Jean Mathieu's profile image
Jean Mathieu posted 02-08-2024 10:59

My firm operates a number of permanent base stations in/around our city that our crews use to get RTK corrections for local work. All their controllers are configured to a VRS survey style.

Most of the data that I see coming back have single station solutions, with the odd job having a portion of the RTK vectors coming from a VRS "base" (its location is in the project area, labelled "VRS_####"). Looking at the point derivation report shows nothing about how the VRS was established. I've looked through the JXL and it shows that the VRS base is detected and that observations going forward are from that base, but it doesn't show how the base coordinates were derived.

What is driving the establishment of the VRS? In other words, why is some of my data coming back single station, and other data VRS? Also, in the event the VRS is established, how can one validate the VRS coordinate?  

Robert Hoy's profile image
Robert Hoy

RTN (VRS) is a RTK base station that continually operates.
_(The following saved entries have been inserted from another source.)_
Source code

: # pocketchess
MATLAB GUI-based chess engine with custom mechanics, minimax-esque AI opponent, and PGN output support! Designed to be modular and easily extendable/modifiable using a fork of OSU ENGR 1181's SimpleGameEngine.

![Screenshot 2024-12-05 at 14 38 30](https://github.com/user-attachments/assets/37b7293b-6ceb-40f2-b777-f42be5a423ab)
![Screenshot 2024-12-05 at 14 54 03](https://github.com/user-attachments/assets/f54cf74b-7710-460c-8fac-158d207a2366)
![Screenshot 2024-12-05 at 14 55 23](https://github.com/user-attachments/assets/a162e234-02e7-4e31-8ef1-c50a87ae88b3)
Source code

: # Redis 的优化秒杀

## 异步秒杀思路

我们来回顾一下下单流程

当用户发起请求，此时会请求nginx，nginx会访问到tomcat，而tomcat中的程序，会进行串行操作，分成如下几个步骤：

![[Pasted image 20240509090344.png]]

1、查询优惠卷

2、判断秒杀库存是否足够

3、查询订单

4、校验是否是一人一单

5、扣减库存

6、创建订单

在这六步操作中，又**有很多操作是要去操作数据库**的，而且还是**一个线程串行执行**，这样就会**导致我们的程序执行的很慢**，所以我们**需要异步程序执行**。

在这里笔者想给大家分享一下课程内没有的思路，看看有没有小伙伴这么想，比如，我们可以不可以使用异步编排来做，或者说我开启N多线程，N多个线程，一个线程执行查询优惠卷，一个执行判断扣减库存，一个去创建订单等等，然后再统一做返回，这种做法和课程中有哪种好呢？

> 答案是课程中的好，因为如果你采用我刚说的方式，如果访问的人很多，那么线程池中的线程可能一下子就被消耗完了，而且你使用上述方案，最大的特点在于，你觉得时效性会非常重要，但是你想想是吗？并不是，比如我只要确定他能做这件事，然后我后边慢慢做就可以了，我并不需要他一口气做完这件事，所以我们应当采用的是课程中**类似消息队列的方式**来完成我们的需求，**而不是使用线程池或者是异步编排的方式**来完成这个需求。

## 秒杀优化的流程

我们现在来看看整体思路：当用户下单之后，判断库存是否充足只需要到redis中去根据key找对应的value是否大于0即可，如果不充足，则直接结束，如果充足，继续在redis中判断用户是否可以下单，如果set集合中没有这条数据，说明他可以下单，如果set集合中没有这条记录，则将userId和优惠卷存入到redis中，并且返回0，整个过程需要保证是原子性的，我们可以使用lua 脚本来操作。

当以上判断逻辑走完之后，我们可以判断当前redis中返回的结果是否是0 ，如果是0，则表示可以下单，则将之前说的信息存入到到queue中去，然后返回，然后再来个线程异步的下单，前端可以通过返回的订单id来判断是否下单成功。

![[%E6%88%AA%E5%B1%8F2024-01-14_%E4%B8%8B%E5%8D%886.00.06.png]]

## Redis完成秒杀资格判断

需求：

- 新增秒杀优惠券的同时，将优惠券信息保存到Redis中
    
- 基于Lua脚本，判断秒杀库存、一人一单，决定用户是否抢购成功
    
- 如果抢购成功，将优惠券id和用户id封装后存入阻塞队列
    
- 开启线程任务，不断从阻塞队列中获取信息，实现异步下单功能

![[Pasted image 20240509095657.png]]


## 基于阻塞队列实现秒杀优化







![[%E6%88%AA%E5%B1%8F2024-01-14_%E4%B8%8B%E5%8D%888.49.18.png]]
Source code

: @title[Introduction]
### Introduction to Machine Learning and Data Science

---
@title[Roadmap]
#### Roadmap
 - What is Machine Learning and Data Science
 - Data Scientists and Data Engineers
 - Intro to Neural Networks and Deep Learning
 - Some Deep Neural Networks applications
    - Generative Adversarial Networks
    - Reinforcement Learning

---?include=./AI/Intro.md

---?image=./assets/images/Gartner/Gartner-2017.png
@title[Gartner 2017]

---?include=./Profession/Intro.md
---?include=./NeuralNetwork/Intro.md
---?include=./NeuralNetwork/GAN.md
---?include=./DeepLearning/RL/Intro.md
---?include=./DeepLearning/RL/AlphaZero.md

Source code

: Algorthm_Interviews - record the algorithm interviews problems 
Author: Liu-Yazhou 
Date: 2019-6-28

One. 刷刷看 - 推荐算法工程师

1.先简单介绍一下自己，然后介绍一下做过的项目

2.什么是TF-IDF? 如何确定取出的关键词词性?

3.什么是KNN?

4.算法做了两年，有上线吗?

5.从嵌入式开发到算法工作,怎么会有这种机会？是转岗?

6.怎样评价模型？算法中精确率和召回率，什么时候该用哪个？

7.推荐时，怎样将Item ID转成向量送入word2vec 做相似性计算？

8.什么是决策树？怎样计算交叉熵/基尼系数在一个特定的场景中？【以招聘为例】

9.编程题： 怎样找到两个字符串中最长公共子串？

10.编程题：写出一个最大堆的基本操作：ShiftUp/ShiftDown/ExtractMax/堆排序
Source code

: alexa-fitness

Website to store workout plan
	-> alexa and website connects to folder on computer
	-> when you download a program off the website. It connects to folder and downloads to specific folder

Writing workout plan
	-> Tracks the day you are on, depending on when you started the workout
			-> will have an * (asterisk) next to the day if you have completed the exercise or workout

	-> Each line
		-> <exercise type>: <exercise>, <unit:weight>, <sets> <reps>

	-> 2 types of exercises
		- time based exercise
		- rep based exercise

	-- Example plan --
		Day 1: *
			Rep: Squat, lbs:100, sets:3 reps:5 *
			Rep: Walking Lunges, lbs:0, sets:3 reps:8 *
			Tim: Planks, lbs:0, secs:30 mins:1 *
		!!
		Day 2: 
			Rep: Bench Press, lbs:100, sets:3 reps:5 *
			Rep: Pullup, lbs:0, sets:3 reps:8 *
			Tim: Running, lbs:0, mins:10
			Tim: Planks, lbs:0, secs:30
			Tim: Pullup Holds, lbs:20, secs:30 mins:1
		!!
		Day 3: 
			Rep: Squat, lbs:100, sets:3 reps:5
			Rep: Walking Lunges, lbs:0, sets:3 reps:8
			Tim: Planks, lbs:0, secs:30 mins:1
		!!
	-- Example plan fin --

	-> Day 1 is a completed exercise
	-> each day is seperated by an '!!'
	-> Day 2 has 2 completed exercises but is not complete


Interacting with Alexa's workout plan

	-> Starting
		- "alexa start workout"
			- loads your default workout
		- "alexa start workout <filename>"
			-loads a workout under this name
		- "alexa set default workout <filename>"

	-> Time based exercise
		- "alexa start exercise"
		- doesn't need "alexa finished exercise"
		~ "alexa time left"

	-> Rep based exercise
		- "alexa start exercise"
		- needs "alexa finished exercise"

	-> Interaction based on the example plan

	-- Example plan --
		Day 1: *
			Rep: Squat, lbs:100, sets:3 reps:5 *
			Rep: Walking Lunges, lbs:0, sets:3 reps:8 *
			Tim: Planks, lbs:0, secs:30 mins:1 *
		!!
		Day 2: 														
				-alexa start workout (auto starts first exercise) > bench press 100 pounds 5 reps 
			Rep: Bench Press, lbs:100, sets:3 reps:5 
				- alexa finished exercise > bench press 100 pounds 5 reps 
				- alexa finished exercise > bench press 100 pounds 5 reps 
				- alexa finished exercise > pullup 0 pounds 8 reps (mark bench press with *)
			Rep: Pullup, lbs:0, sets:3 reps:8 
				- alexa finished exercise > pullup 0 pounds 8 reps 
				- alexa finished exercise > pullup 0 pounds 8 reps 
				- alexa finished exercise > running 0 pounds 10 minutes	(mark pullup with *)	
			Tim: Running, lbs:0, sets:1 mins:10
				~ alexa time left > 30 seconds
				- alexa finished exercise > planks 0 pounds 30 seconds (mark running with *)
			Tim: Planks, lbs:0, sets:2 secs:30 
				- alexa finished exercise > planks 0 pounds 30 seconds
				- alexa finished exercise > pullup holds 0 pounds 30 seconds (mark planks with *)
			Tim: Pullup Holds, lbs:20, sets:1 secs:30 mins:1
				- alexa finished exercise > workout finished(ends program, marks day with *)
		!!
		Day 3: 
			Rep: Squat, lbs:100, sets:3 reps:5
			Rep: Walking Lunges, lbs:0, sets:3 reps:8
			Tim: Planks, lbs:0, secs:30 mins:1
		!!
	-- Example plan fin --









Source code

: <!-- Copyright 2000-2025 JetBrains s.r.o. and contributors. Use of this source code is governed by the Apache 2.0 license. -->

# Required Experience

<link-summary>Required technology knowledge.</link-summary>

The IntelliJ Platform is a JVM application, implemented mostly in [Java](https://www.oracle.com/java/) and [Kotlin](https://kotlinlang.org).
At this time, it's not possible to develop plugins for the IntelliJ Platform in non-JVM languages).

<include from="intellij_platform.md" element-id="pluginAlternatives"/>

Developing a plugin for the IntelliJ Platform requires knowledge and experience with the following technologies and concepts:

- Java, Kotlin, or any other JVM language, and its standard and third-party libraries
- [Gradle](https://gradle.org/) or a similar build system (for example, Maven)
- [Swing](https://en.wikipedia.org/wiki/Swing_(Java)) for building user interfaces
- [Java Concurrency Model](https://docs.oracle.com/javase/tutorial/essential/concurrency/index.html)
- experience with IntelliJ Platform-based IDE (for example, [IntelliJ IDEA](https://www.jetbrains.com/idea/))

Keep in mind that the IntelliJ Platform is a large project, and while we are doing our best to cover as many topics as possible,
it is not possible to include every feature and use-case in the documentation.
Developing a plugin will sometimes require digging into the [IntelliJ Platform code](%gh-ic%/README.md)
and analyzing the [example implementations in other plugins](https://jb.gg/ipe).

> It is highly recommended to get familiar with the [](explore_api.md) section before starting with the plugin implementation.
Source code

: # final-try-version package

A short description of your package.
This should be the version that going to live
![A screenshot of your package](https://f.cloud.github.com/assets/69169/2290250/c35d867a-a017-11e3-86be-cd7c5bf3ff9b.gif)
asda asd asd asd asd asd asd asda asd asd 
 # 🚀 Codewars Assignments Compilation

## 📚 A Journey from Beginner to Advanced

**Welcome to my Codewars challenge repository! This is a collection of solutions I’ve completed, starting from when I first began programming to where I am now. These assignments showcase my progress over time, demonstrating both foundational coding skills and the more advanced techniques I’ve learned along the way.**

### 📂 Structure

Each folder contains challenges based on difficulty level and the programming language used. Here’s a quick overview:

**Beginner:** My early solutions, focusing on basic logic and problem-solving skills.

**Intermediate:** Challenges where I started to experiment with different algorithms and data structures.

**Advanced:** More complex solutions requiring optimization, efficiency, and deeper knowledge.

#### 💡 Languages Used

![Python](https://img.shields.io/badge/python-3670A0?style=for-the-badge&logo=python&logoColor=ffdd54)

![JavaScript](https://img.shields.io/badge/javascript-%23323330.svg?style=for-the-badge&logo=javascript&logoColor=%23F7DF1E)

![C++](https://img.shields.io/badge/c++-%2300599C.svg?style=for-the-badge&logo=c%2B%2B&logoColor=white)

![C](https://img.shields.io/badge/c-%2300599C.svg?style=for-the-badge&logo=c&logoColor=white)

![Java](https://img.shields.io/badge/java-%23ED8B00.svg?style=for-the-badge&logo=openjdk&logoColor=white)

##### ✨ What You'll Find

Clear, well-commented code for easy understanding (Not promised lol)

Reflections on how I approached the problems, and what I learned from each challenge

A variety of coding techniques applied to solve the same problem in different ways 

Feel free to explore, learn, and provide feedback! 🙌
When that station is set to start broadcasting, just like a mobile RTK base, you tell the equipment where it is (position) and then to broadcast.  Your rover will receive that signal (or data if it's from internet/mobile service) with info the base is broadcasting and your rover will determine its position relative to that RTN/RTK base.

Bob Epstein's profile image
Bob Epstein

Robert answered this nicely. I will add a few things I have come to learn since we use both single baselines and VRS.

There are key differences to be aware of if traceability is a concern:

Single station RTK:

  • Good for shorter distances from the base. Perhaps 5 miles or less, but you could stretch it a bit. The full PPM specs would apply, which is based on distance measured.
  • It should be easy to find out from the base operator what coordinates are being broadcast based on the IP address and port.

VRS:

  • Can go much further distance from any base, being that the PPM error is being cut in half, according to my understanding.
  • “VRS” tells us that it is a “virtual” reference station. Even though it is measuring from just one of the stations in the network (random, but presumably the closest), the broadcast information is tweaked based on an entire network solution. (Don’t quote me on this, though, I'm still learning!)
  • The VRS operator should be able to provide the coordinates and epoch of all stations.

Since traceability is important to us, whenever using VRS we do the following:

  • Collect some static data onsite, enough to process to CORS or VRS data.
  • Obtain the raw T02/T04 files from the VRS operator and process vectors to our data so we have a direct connection to things we know and understand. Maybe overkill, but I’m in southern California where we are moving at 0.13 feet per year!
  • I don't completely rely on VRS coordinates without checking. It's like a black box to me.